**Task to carry out**
All that should appear is the line containing "0.0270 | 0.5158 |" and the lines after it in the records below, each reproduced exactly.

**Supplied material**
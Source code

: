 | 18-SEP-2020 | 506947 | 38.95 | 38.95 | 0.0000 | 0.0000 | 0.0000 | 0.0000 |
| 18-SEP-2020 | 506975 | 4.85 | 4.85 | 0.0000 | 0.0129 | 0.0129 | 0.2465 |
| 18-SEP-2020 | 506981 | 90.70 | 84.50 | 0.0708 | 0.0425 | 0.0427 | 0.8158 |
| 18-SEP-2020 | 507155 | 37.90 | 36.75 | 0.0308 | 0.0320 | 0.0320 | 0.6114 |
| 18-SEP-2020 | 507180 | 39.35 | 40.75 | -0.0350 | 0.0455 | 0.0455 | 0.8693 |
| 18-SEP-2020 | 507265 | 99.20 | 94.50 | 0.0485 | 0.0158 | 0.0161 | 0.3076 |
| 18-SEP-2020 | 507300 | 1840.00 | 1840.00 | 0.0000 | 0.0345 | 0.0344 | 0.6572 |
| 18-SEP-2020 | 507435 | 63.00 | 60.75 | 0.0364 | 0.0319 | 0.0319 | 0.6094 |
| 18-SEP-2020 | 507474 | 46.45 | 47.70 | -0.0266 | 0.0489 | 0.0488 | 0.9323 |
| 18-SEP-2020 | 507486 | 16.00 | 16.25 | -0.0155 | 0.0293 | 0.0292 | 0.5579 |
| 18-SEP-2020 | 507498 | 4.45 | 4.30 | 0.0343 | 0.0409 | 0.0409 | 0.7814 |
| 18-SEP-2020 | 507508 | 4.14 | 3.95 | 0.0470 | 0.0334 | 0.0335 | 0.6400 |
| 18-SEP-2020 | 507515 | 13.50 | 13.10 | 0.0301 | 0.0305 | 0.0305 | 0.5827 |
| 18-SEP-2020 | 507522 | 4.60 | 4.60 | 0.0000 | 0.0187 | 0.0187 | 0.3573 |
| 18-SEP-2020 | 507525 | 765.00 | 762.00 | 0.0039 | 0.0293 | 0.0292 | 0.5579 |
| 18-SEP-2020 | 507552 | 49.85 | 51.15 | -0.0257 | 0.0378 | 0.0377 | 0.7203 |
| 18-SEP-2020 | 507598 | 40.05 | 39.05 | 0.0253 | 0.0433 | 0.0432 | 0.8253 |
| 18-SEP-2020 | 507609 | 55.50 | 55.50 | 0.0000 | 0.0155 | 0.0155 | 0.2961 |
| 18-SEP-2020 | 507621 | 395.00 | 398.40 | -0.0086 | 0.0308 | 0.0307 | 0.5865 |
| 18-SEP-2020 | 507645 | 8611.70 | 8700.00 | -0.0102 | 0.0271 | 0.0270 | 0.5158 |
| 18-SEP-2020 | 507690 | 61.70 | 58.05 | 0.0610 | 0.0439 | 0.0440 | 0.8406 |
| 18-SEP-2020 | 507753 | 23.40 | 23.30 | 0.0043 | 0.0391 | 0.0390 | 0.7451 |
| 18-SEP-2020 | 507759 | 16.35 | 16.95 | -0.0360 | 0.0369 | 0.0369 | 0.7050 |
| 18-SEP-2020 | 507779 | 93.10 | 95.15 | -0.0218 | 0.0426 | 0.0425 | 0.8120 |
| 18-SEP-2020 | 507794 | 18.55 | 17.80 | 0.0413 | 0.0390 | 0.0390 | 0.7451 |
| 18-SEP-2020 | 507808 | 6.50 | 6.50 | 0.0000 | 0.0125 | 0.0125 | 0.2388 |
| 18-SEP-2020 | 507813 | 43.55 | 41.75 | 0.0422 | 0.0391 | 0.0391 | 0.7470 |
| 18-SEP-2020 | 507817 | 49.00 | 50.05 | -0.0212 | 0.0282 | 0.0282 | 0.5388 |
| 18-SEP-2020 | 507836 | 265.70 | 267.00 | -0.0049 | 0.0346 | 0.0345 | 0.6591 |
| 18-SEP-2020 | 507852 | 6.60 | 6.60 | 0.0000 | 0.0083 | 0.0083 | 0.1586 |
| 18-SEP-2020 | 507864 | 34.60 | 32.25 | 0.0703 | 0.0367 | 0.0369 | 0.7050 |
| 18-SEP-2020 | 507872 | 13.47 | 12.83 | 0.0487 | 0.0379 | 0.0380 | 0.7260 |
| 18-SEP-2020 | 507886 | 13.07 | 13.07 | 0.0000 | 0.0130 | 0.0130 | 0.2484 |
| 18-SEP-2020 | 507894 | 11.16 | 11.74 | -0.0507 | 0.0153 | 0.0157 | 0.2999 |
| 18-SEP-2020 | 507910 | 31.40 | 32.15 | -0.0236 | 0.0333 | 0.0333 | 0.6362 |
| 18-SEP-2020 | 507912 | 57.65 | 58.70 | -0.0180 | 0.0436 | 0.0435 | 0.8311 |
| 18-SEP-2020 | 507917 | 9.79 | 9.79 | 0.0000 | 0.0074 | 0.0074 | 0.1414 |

**Response to this task**
| 18-SEP-2020 | 507645 | 8611.70 | 8700.00 | -0.0102 | 0.0271 | 0.0270 | 0.5158 |
| 18-SEP-2020 | 507690 | 61.70 | 58.05 | 0.0610 | 0.0439 | 0.0440 | 0.8406 |
| 18-SEP-2020 | 507753 | 23.40 | 23.30 | 0.0043 | 0.0391 | 0.0390 | 0.7451 |
| 18-SEP-2020 | 507759 | 16.35 | 16.95 | -0.0360 | 0.0369 | 0.0369 | 0.7050 |
| 18-SEP-2020 | 507779 | 93.10 | 95.15 | -0.0218 | 0.0426 | 0.0425 | 0.8120 |
| 18-SEP-2020 | 507794 | 18.55 | 17.80 | 0.0413 | 0.0390 | 0.0390 | 0.7451 |
| 18-SEP-2020 | 507808 | 6.50 | 6.50 | 0.0000 | 0.0125 | 0.0125 | 0.2388 |
| 18-SEP-2020 | 507813 | 43.55 | 41.75 | 0.0422 | 0.0391 | 0.0391 | 0.7470 |
| 18-SEP-2020 | 507817 | 49.00 | 50.05 | -0.0212 | 0.0282 | 0.0282 | 0.5388 |
| 18-SEP-2020 | 507836 | 265.70 | 267.00 | -0.0049 | 0.0346 | 0.0345 | 0.6591 |
| 18-SEP-2020 | 507852 | 6.60 | 6.60 | 0.0000 | 0.0083 | 0.0083 | 0.1586 |
| 18-SEP-2020 | 507864 | 34.60 | 32.25 | 0.0703 | 0.0367 | 0.0369 | 0.7050 |
| 18-SEP-2020 | 507872 | 13.47 | 12.83 | 0.0487 | 0.0379 | 0.0380 | 0.7260 |
| 18-SEP-2020 | 507886 | 13.07 | 13.07 | 0.0000 | 0.0130 | 0.0130 | 0.2484 |
| 18-SEP-2020 | 507894 | 11.16 | 11.74 | -0.0507 | 0.0153 | 0.0157 | 0.2999 |
| 18-SEP-2020 | 507910 | 31.40 | 32.15 | -0.0236 | 0.0333 | 0.0333 | 0.6362 |
| 18-SEP-2020 | 507912 | 57.65 | 58.70 | -0.0180 | 0.0436 | 0.0435 | 0.8311 |
| 18-SEP-2020 | 507917 | 9.79 | 9.79 | 0.0000 | 0.0074 | 0.0074 | 0.1414 |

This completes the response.